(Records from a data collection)

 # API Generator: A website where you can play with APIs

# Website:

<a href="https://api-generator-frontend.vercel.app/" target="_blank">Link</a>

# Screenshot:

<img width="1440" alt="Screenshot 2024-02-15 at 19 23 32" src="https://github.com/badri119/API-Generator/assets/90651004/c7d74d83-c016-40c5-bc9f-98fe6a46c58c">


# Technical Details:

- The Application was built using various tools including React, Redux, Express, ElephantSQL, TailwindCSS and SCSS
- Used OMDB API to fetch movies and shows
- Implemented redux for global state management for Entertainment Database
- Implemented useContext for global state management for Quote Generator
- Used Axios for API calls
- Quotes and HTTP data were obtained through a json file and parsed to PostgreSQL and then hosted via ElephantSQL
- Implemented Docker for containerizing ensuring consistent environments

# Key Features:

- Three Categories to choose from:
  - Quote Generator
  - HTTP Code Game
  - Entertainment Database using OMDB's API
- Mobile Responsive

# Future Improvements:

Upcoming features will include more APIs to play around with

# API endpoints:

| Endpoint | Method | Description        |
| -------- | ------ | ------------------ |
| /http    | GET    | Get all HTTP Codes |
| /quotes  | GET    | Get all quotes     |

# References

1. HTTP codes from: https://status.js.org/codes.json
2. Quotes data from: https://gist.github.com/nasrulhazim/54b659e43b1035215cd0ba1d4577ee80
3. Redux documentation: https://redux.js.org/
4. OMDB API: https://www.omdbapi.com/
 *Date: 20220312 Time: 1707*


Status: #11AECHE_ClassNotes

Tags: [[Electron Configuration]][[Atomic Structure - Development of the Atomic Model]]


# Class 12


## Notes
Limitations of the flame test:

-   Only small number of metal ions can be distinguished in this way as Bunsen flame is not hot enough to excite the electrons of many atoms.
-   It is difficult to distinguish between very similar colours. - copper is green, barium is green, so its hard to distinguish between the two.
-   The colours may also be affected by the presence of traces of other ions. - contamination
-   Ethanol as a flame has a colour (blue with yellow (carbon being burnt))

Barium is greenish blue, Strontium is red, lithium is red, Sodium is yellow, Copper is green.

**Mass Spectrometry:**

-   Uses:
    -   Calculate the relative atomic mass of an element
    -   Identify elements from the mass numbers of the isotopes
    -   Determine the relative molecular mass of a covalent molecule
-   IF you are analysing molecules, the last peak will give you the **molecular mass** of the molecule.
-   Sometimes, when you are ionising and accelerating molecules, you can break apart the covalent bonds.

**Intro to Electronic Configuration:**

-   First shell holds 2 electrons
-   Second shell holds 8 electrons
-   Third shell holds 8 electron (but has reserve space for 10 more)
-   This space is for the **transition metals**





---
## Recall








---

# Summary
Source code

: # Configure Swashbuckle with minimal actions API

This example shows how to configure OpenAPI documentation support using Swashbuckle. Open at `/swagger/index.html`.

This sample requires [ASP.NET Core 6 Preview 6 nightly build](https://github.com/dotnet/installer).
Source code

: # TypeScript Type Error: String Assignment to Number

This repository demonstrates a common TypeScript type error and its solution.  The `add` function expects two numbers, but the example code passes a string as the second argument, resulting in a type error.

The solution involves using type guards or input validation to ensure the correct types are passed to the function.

**Goal of the exercise**
In the records above, which lines hold the string "molecular"? Copy each one.

**Solution to this task**
    -   Determine the relative molecular mass of a covalent molecule
-   IF you are analysing molecules, the last peak will give you the **molecular mass** of the molecule.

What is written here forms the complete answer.